In 1955 when Castro went to Mexico to plan the armed insurrection, a new group began to coalesce and grow, naming itself after the date of the failed 1953 attack on the Moncada Barracks, July 26 Movement. Many small, clandestine organizations were drawn to this group. País' organization merged with the July 26 Movement (M-26-7) after Castro's release from jail. País became the leader of the new organization in Oriente Province.

Up to this moment neither the police in Santiago nor the group members themselves knew the extent of the organization País had so painstakingly built. In early 1956, each cell was given the order to paint the name of the movement along with anti-Batista slogans on all the walls and buildings in their neighborhood. The next morning, the army, the police, and the people of Santiago awoke to the magnitude of the resistance. Every block in the city was covered with writing splashed in paint; "Down with Batista! M-26-7." No one had been arrested.

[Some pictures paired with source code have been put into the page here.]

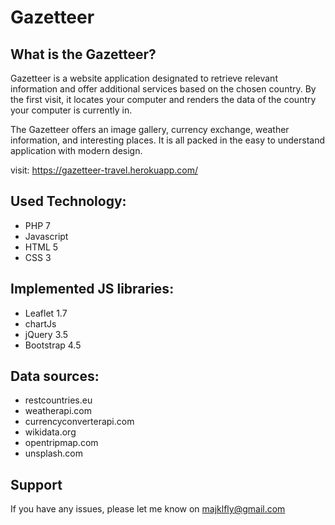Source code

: # Gazetteer

## What is the Gazetteer?

Gazetteer is a website application designated to retrieve relevant information and offer additional services based on the chosen country. By the first visit, it locates your computer and renders the data of the country your computer is currently in.

The Gazetteer offers an image gallery, currency exchange, weather information, and interesting places. It is all packed in the easy to understand application with modern design.

visit: https://gazetteer-travel.herokuapp.com/

## Used Technology:

- PHP 7
- Javascript
- HTML 5
- CSS 3

## Implemented JS libraries:

- Leaflet 1.7
- chartJs
- jQuery 3.5
- Bootstrap 4.5

## Data sources:

- restcountries.eu
- weatherapi.com
- currencyconverterapi.com
- wikidata.org
- opentripmap.com
- unsplash.com

## Support

If you have any issues, please let me know on majklfly@gmail.com

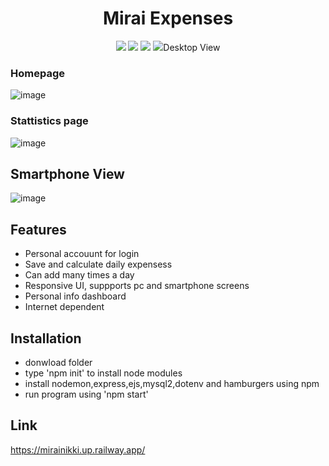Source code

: <h1 align="center">Mirai Expenses</h1>
<p align="center">
   <img src="https://img.shields.io/badge/language-EJS-red?style"/>
   <img src="https://img.shields.io/github/license/Sheikh-Tafsir/mirai"/>
   <img src="https://img.shields.io/github/stars/Sheikh-Tafsir/mirai"/>
   <img src="https://img.shields.io/github/forks/Sheikh-Tafsir/mirai/>
</p>

## Desktop View

### Homepage
             
![image](https://user-images.githubusercontent.com/83116065/208975008-580b00db-adcb-4ac8-a9d3-39827b0dec27.png)

### Stattistics page
![image](https://user-images.githubusercontent.com/83116065/208975126-0a936b08-7093-48d2-8eff-411c18a9b978.png)

## Smartphone View
![image](https://user-images.githubusercontent.com/83116065/208975237-e1b9a087-8237-4810-acfb-01483cb1ce34.png)


## Features
- Personal accouunt for login
- Save and calculate daily expensess
- Can add many times a day
- Responsive UI, suppports pc and smartphone screens
- Personal info dashboard
- Internet dependent

## Installation
- donwload folder
- type 'npm init' to install node modules
- install nodemon,express,ejs,mysql2,dotenv and hamburgers using npm 
- run program using 'npm start'

## Link
https://mirainikki.up.railway.app/



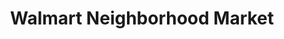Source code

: ---
title: "Walmart Neighborhood Market"
url: /omaha/walmart-neighborhood-market-l-street/
shop: supermarket
---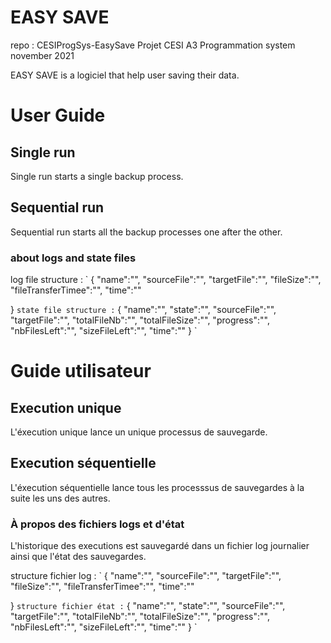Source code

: # EASY SAVE

repo : CESIProgSys-EasySave
Projet CESI A3 Programmation system november 2021

EASY SAVE is a logiciel that help user saving their data.

# User Guide

## Single run
Single run starts a single backup process.

## Sequential run
Sequential run starts all the backup processes one after the other.

### about logs and state files

log file structure :
` 
{
  "name":"",
  "sourceFile":"",
  "targetFile":"",
  "fileSize":"",
  "fileTransferTimee":"",
  "time":""
  
}
`
state file structure :
`
{
  "name":"",
  "state":"",
  "sourceFile":"",
  "targetFile":"",
  "totalFileNb":"",
  "totalFileSize":"",
  "progress":"", 
  "nbFilesLeft":"",
  "sizeFileLeft":"",
  "time":""
}
`


# Guide utilisateur 

## Execution unique
L'éxecution unique lance un unique processus de sauvegarde. 

## Execution séquentielle 
L'éxecution séquentielle lance tous les processsus de sauvegardes à la suite les uns des autres.

### À propos des fichiers logs et d'état
L'historique des executions est sauvegardé dans un fichier log journalier ainsi que l'état des sauvegardes. 

structure fichier log :
` 
{
  "name":"",
  "sourceFile":"",
  "targetFile":"",
  "fileSize":"",
  "fileTransferTimee":"",
  "time":""
  
}
`
structure fichier état :
`
{
  "name":"",
  "state":"",
  "sourceFile":"",
  "targetFile":"",
  "totalFileNb":"",
  "totalFileSize":"",
  "progress":"", 
  "nbFilesLeft":"",
  "sizeFileLeft":"",
  "time":""
}
`
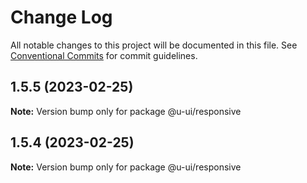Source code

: # Change Log

All notable changes to this project will be documented in this file.
See [Conventional Commits](https://conventionalcommits.org) for commit guidelines.

## 1.5.5 (2023-02-25)

**Note:** Version bump only for package @u-ui/responsive

## 1.5.4 (2023-02-25)

**Note:** Version bump only for package @u-ui/responsive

Toward the end of that year, the movement began to prepare for the armed uprising that would cover Castro's arrival in Cuba. The uprising was organized in support of the Granma landing of Fidel Castro and a group of guerrillas who intended to establish themselves in the Sierra Maestra and extend the insurrection across all of Cuba. On November 30, País directed the uprising in Santiago de Cuba which lasted for four days. On March 9, 1957, he was detained by the police and charged with the survivors of the Granma and other combatants of the uprising. He was acquitted in May 1957 amidst a large popular protest. From this time he was one of the principal organizers of support to the rebels in Sierra Maestra and the extension of the insurrection throughout the whole island.

==Death and legacy==
On June 30, 1957, Frank's younger brother, Josué País, was killed by the Santiago police. During the latter part of July 1957 a wave of systematic police searches forced Frank País into hiding in Santiago de Cuba. On July 30 he was in a safe house with Raúl Pujol, despite warnings from other members of the Movement that it was not secure. The Santiago police under Colonel José Salas Cañizares surrounded the building. Frank and Raúl attempted to escape. However, an informant betrayed them as they tried to walk to a waiting getaway car. The police officers drove the two men to the Callejón del Muro (Rampart Lane) and shot them in the back of the head. In defiance of Batista's regime, he was buried in the Santa Ifigenia Cemetery in the olive green uniform and red and black armband of July 26 Movement.

In response to the death of País, the workers of Santiago declared a spontaneous general strike. This strike was the largest popular demonstration in the city up to that point. The mobilization of July 30, 1957 is considered one of the most decisive dates in both the Cuban Revolution and the fall of Batista's dictatorship. This day has been instituted in Cuba as the Day of the Martyrs of the Revolution. The Frank País Second Front, the guerrilla unit led by Raúl Castro in the Sierra Maestra was named for the fallen revolutionary. His childhood home at 226 San Bartolomé Street was turned into The Santiago Frank País García House Museum and designated as a national monument. Also, the international airport in Holguín, Cuba bears his name.